[cfe-dev] checkers: decoupling ValueManager from GRStateManager

Tue Oct 26 09:52:54 PDT 2010

On Oct 26, 2010, at 6:28 AM, Olaf Krzikalla wrote:

> Hi Ted,
> 
> > I think a good first step might be to better define the roles of
> > ValueManager and SValuator.  ValueManager should be used for
> > basic value construction and management, and SValuator for more
> > advanced things.
> OK. So SValuator relies on ValueManager, but (IMHO from here on) actually should not need StoreManager. The construction of even fancy SVals should not depend on the way they are bound to Regions.

SValuators currently rely on StoreManager because pointer arithmetic is handled by StoreManagers.  Thus the dependency between SValuators and StoreManagers.  I don't see this dependency going away, because all details of the memory model need to be handled by the StoreManager.

> Then the StoreManager classes can be build using an particular SValuator
> for the creation of SVals. In an ideal world even SValuator and the StoreManager base class don't need to use each other (as they are orthogonal).

StoreManagers have the flexibility to lazily construct values when queried for bindings.  StoreManagers need access to SValuator to have that kind of reasoning power.  Thus the reverse dependency.  I don't see this going away.

> However, currently all three classes/concepts are somehow cross-linked.

While a bit messy, this is actually intended.  While they implement separate concepts, they are designed to work together to implement the algorithmic components of the path-sensitive engine.  It turns out to implement one that we often need access to the other.  That's just how it is.  We of course should remove dependencies when they are no longer needed.

> Separating ValueManager seems to be the easiest task by moving convertToArrayIndex to SValuator. But you have to expose ArrayIndexWidth and ArrayIndexTy from ValueManager (two get-functions are enough, but I don't like growing interfaces). I'm not sure if these two values are always the same.

After thinking about this some more, I'm wondering if we should just go in the reverse direction.  Instead of splitting ValueManager completing off from SValuator, just integrate all of ValueManager into SValuator.  That way there is one unified place where SVals are constructed.

> If yes, then I could imagine to move these functions to ASTContext.

None of this should ever go into ASTContext.  ASTContext is part of libAST, which is has nothing to do with the analysis component of Clang.

> These two data members seem a little bit odd in ValueManager.
> Once this is done you get the problem that even the StoreManager base class needs to use the SValuator.

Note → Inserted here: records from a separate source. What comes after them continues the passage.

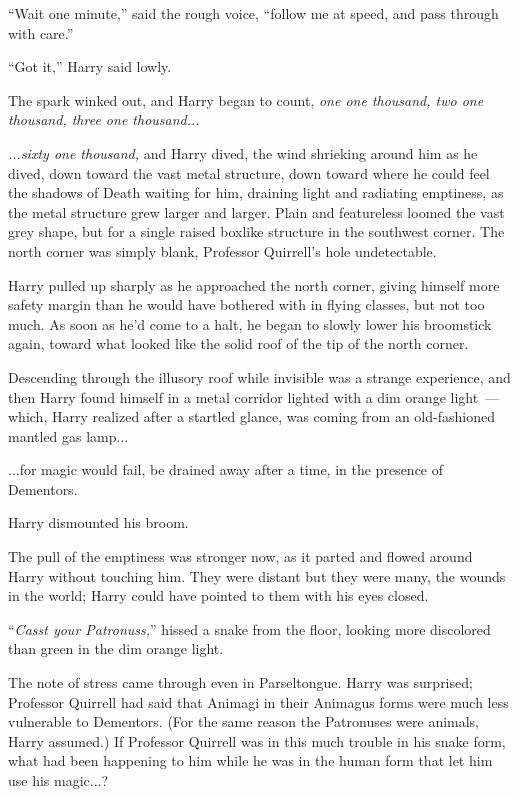 ``Wait one minute,'' said the rough voice, ``follow me at speed, and pass through with care.''

``Got it,'' Harry said lowly.

The spark winked out, and Harry began to count, \emph{one one thousand, two one thousand, three one thousand...}

\emph{...sixty one thousand,} and Harry dived, the wind shrieking around him as he dived, down toward the vast metal structure, down toward where he could feel the shadows of Death waiting for him, draining light and radiating emptiness, as the metal structure grew larger and larger. Plain and featureless loomed the vast grey shape, but for a single raised boxlike structure in the southwest corner. The north corner was simply blank, Professor Quirrell's hole undetectable.

Harry pulled up sharply as he approached the north corner, giving himself more safety margin than he would have bothered with in flying classes, but not too much. As soon as he'd come to a halt, he began to slowly lower his broomstick again, toward what looked like the solid roof of the tip of the north corner.

Descending through the illusory roof while invisible was a strange experience, and then Harry found himself in a metal corridor lighted with a dim orange light~--- which, Harry realized after a startled glance, was coming from an old-fashioned mantled gas lamp...

...for magic would fail, be drained away after a time, in the presence of Dementors.

Harry dismounted his broom.

The pull of the emptiness was stronger now, as it parted and flowed around Harry without touching him. They were distant but they were many, the wounds in the world; Harry could have pointed to them with his eyes closed.

``\emph{Casst your Patronuss,}'' hissed a snake from the floor, looking more discolored than green in the dim orange light.

The note of stress came through even in Parseltongue. Harry was surprised; Professor Quirrell had said that Animagi in their Animagus forms were much less vulnerable to Dementors. (For the same reason the Patronuses were animals, Harry assumed.) If Professor Quirrell was in this much trouble in his snake form, what had been happening to him while he was in the human form that let him use his magic...?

StoreManager::CastRetrievedVal could be moved to SValuator (it creates a SVal, so it might belong to SValuator), but currently I have no idea how to deal with StoreManager::getLValueElement (which also creates an SVal, but is virtual).

Per my comment above, we inherently can't break StoreManager's dependency on SValuator.

> On the other hand the use of StoreManager should be removed from SValuator. StoreManager::CastRegion (and in turn StoreManager::MakeElementRegion) can become part of SValuator.

I agree that CastRegion can become part of SValuator (and we should do this), but the reasoning of pointer arithmetic needs to stay in the StoreManager.  With this constraint, I don't see how we can break the dependency.

> However, StoreManager::ArrayToPointer looks somewhat strange. Wouldn't it be possible to just move the implementation of RegionStoreManager to SValuator, thus doing always the "right" thing (Basic- and FlatStoreManager implement this function as a no-op).

Perhaps, but BasicStoreManager doesn't reason about arrays, so having it return UnknownVal is actually what we want it to do.  So this is actually by design, and BasicStoreManager::ArrayToPointer() is doing the right thing as far as itself is concerned.

This is how I see the breakdown.  StoreManagers should handle all the management of regions, as regions represent memory and their bindings.  The array to pointer decay is inherently part of how we reason about memory, and currently makes sense to keep in the StoreManager.  Different StoreManagers may wish to represent about this, well, differently, so that is why that method is virtual.

FlatStoreManager is an incomplete StoreManager that is only fractionally implemented, and is currently on hold.  You should honestly ignore it for now.  Where commonality between it and RegionStoreManager exists we can always address with future refactoring.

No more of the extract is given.